» **Source data**:
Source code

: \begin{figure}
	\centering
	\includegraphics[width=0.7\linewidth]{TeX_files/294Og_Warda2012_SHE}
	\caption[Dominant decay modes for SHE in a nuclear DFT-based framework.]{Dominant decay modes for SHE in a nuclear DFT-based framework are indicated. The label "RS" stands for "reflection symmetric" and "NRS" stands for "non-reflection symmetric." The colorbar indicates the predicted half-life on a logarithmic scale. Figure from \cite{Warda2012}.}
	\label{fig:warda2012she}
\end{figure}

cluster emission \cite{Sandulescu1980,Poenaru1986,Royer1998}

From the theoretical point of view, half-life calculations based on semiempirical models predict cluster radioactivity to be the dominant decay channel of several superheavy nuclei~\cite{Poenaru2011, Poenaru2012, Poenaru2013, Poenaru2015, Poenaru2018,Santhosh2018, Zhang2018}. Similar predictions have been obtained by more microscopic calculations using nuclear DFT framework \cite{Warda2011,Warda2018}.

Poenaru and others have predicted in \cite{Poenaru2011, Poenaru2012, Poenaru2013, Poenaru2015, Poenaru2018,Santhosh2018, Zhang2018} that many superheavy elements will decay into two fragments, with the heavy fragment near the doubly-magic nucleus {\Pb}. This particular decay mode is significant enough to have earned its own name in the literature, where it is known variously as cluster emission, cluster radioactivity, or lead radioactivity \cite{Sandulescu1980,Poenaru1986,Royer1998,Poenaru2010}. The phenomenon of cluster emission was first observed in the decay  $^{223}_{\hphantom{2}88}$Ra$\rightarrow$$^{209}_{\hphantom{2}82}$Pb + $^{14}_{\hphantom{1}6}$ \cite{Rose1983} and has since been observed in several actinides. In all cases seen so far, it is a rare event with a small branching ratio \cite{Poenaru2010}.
---
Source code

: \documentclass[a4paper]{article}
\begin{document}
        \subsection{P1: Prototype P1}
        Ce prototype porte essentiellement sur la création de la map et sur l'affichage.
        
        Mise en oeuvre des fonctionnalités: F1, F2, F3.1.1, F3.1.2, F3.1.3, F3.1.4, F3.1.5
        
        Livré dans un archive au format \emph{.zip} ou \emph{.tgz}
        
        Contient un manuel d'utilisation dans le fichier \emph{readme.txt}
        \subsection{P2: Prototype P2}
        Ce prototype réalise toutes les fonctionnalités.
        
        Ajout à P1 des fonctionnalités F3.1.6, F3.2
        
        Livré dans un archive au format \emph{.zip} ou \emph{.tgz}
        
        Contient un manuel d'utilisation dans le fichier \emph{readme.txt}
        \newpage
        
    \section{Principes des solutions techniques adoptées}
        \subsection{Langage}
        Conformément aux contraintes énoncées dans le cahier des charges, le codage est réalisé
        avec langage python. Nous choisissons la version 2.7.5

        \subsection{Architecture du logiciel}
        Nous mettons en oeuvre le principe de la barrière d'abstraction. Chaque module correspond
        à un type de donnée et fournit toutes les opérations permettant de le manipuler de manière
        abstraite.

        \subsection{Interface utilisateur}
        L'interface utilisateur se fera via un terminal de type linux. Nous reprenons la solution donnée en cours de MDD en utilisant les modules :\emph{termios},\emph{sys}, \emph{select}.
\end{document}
...
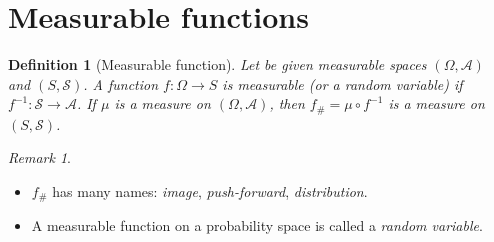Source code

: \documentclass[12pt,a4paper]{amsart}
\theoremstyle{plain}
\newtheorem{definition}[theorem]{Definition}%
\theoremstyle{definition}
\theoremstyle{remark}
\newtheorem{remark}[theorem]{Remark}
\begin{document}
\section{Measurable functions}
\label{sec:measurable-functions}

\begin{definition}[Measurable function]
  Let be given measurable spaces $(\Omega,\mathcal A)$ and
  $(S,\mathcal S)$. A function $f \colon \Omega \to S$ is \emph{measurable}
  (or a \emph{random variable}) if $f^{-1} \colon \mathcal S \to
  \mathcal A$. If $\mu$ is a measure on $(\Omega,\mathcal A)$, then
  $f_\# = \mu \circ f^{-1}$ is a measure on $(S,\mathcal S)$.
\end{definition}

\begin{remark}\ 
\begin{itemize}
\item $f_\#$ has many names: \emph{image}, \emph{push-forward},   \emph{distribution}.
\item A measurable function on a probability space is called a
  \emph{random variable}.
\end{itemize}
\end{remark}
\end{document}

» **Try it**:
In the listing above, find every line with the word "oeuvre" and copy it out.

» **Exercise result**:
        Mise en oeuvre des fonctionnalités: F1, F2, F3.1.1, F3.1.2, F3.1.3, F3.1.4, F3.1.5
        Nous mettons en oeuvre le principe de la barrière d'abstraction. Chaque module correspond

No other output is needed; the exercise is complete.